Task directions: What lines of the data hold the string "sondaż"? Pull each one out.

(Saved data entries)

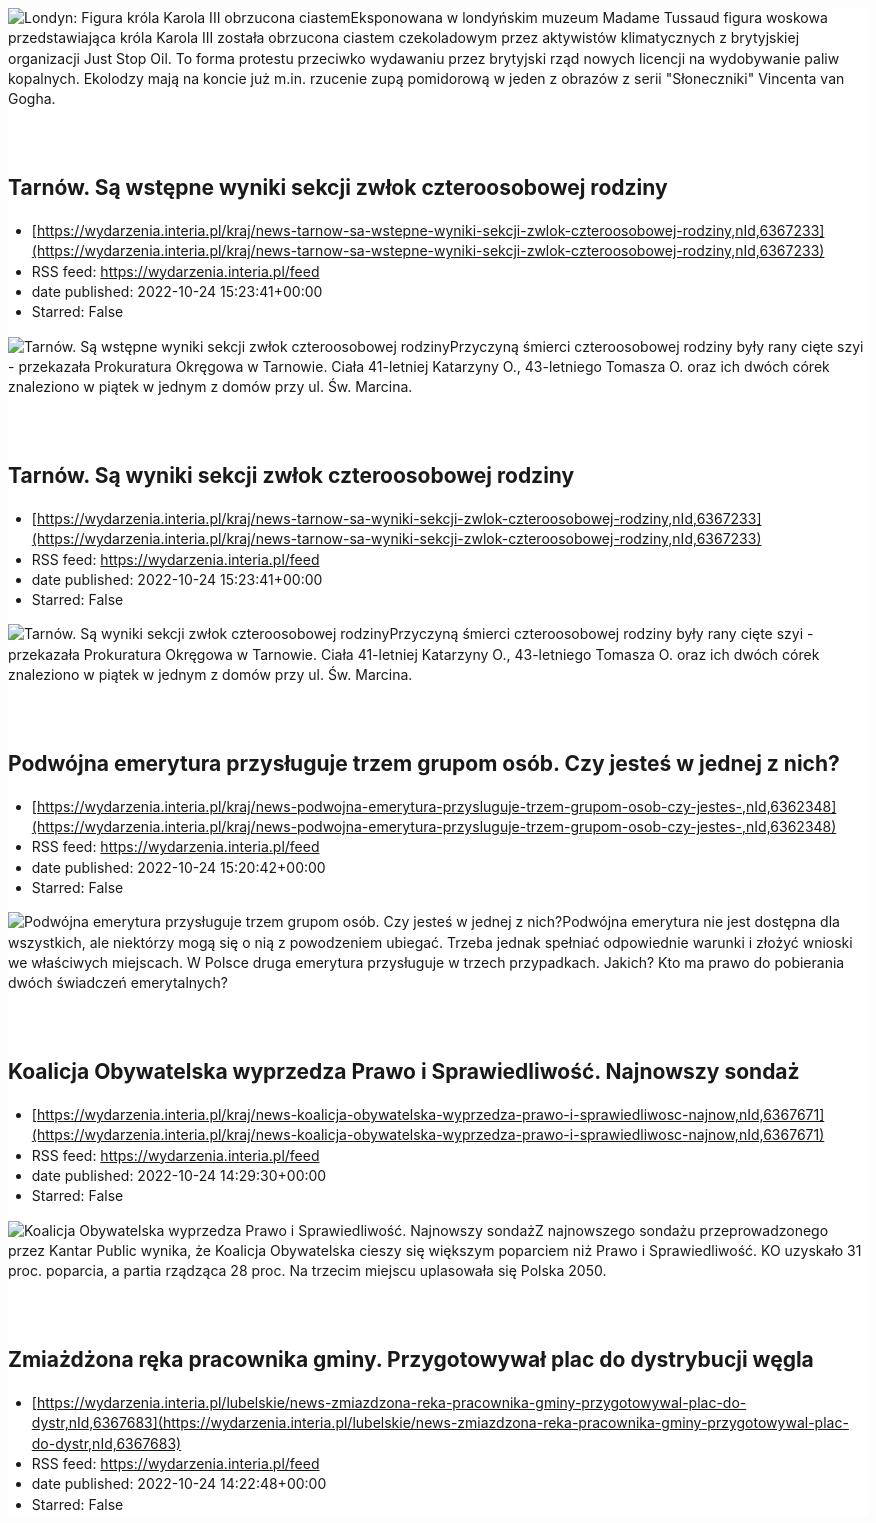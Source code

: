 <p><a href="https://wydarzenia.interia.pl/zagranica/news-londyn-figura-krola-karola-iii-obrzucona-ciastem,nId,6367695"><img align="left" alt="Londyn: Figura króla Karola III obrzucona ciastem " src="https://i.iplsc.com/londyn-figura-krola-karola-iii-obrzucona-ciastem/000G8VP2SDH9XVMH-C321.jpg" /></a>Eksponowana w londyńskim muzeum Madame Tussaud figura woskowa przedstawiająca króla Karola III została obrzucona ciastem czekoladowym przez aktywistów klimatycznych z brytyjskiej organizacji Just Stop Oil. To forma protestu przeciwko wydawaniu przez brytyjski rząd nowych licencji na wydobywanie paliw kopalnych. Ekolodzy mają na koncie już m.in. rzucenie zupą pomidorową w jeden z obrazów z serii &quot;Słoneczniki&quot; Vincenta van Gogha. 
</p><br clear="all" />

## Tarnów. Są wstępne wyniki sekcji zwłok czteroosobowej rodziny
 - [https://wydarzenia.interia.pl/kraj/news-tarnow-sa-wstepne-wyniki-sekcji-zwlok-czteroosobowej-rodziny,nId,6367233](https://wydarzenia.interia.pl/kraj/news-tarnow-sa-wstepne-wyniki-sekcji-zwlok-czteroosobowej-rodziny,nId,6367233)
 - RSS feed: https://wydarzenia.interia.pl/feed
 - date published: 2022-10-24 15:23:41+00:00
 - Starred: False

<p><a href="https://wydarzenia.interia.pl/kraj/news-tarnow-sa-wstepne-wyniki-sekcji-zwlok-czteroosobowej-rodziny,nId,6367233"><img align="left" alt="Tarnów. Są wstępne wyniki sekcji zwłok czteroosobowej rodziny" src="https://i.iplsc.com/tarnow-sa-wstepne-wyniki-sekcji-zwlok-czteroosobowej-rodziny/000G8RABBKX071KP-C321.jpg" /></a>Przyczyną śmierci czteroosobowej rodziny były rany cięte szyi - przekazała Prokuratura Okręgowa w Tarnowie. Ciała 41-letniej Katarzyny O., 43-letniego Tomasza O. oraz ich dwóch córek znaleziono w piątek w jednym z domów przy ul. Św. Marcina. </p><br clear="all" />

## Tarnów. Są wyniki sekcji zwłok czteroosobowej rodziny
 - [https://wydarzenia.interia.pl/kraj/news-tarnow-sa-wyniki-sekcji-zwlok-czteroosobowej-rodziny,nId,6367233](https://wydarzenia.interia.pl/kraj/news-tarnow-sa-wyniki-sekcji-zwlok-czteroosobowej-rodziny,nId,6367233)
 - RSS feed: https://wydarzenia.interia.pl/feed
 - date published: 2022-10-24 15:23:41+00:00
 - Starred: False

<p><a href="https://wydarzenia.interia.pl/kraj/news-tarnow-sa-wyniki-sekcji-zwlok-czteroosobowej-rodziny,nId,6367233"><img align="left" alt="Tarnów. Są wyniki sekcji zwłok czteroosobowej rodziny" src="https://i.iplsc.com/tarnow-sa-wyniki-sekcji-zwlok-czteroosobowej-rodziny/000G8RABBKX071KP-C321.jpg" /></a>Przyczyną śmierci czteroosobowej rodziny były rany cięte szyi - przekazała Prokuratura Okręgowa w Tarnowie. Ciała 41-letniej Katarzyny O., 43-letniego Tomasza O. oraz ich dwóch córek znaleziono w piątek w jednym z domów przy ul. Św. Marcina. </p><br clear="all" />

## Podwójna emerytura przysługuje trzem grupom osób. Czy jesteś w jednej z nich?
 - [https://wydarzenia.interia.pl/kraj/news-podwojna-emerytura-przysluguje-trzem-grupom-osob-czy-jestes-,nId,6362348](https://wydarzenia.interia.pl/kraj/news-podwojna-emerytura-przysluguje-trzem-grupom-osob-czy-jestes-,nId,6362348)
 - RSS feed: https://wydarzenia.interia.pl/feed
 - date published: 2022-10-24 15:20:42+00:00
 - Starred: False

<p><a href="https://wydarzenia.interia.pl/kraj/news-podwojna-emerytura-przysluguje-trzem-grupom-osob-czy-jestes-,nId,6362348"><img align="left" alt="Podwójna emerytura przysługuje trzem grupom osób. Czy jesteś w jednej z nich?" src="https://i.iplsc.com/podwojna-emerytura-przysluguje-trzem-grupom-osob-czy-jestes/000FZ649J2PCOCQP-C321.jpg" /></a>Podwójna emerytura nie jest dostępna dla wszystkich, ale niektórzy mogą się o nią z powodzeniem ubiegać. Trzeba jednak spełniać odpowiednie warunki i złożyć wnioski we właściwych miejscach. W Polsce druga emerytura przysługuje w trzech przypadkach. Jakich? Kto ma prawo do pobierania dwóch świadczeń emerytalnych?</p><br clear="all" />

## Koalicja Obywatelska wyprzedza Prawo i Sprawiedliwość. Najnowszy sondaż
 - [https://wydarzenia.interia.pl/kraj/news-koalicja-obywatelska-wyprzedza-prawo-i-sprawiedliwosc-najnow,nId,6367671](https://wydarzenia.interia.pl/kraj/news-koalicja-obywatelska-wyprzedza-prawo-i-sprawiedliwosc-najnow,nId,6367671)
 - RSS feed: https://wydarzenia.interia.pl/feed
 - date published: 2022-10-24 14:29:30+00:00
 - Starred: False

<p><a href="https://wydarzenia.interia.pl/kraj/news-koalicja-obywatelska-wyprzedza-prawo-i-sprawiedliwosc-najnow,nId,6367671"><img align="left" alt="Koalicja Obywatelska wyprzedza Prawo i Sprawiedliwość. Najnowszy sondaż" src="https://i.iplsc.com/koalicja-obywatelska-wyprzedza-prawo-i-sprawiedliwosc-najnow/0007H7UNO0XOOCN9-C321.jpg" /></a>Z najnowszego sondażu przeprowadzonego przez Kantar Public wynika, że Koalicja Obywatelska cieszy się większym poparciem niż Prawo i Sprawiedliwość. KO uzyskało 31 proc. poparcia, a partia rządząca 28 proc. Na trzecim miejscu uplasowała się Polska 2050. </p><br clear="all" />

## Zmiażdżona ręka pracownika gminy. Przygotowywał plac do dystrybucji węgla
 - [https://wydarzenia.interia.pl/lubelskie/news-zmiazdzona-reka-pracownika-gminy-przygotowywal-plac-do-dystr,nId,6367683](https://wydarzenia.interia.pl/lubelskie/news-zmiazdzona-reka-pracownika-gminy-przygotowywal-plac-do-dystr,nId,6367683)
 - RSS feed: https://wydarzenia.interia.pl/feed
 - date published: 2022-10-24 14:22:48+00:00
 - Starred: False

Solution to the problem:
## Koalicja Obywatelska wyprzedza Prawo i Sprawiedliwość. Najnowszy sondaż
<p><a href="https://wydarzenia.interia.pl/kraj/news-koalicja-obywatelska-wyprzedza-prawo-i-sprawiedliwosc-najnow,nId,6367671"><img align="left" alt="Koalicja Obywatelska wyprzedza Prawo i Sprawiedliwość. Najnowszy sondaż" src="https://i.iplsc.com/koalicja-obywatelska-wyprzedza-prawo-i-sprawiedliwosc-najnow/0007H7UNO0XOOCN9-C321.jpg" /></a>Z najnowszego sondażu przeprowadzonego przez Kantar Public wynika, że Koalicja Obywatelska cieszy się większym poparciem niż Prawo i Sprawiedliwość. KO uzyskało 31 proc. poparcia, a partia rządząca 28 proc. Na trzecim miejscu uplasowała się Polska 2050. </p><br clear="all" />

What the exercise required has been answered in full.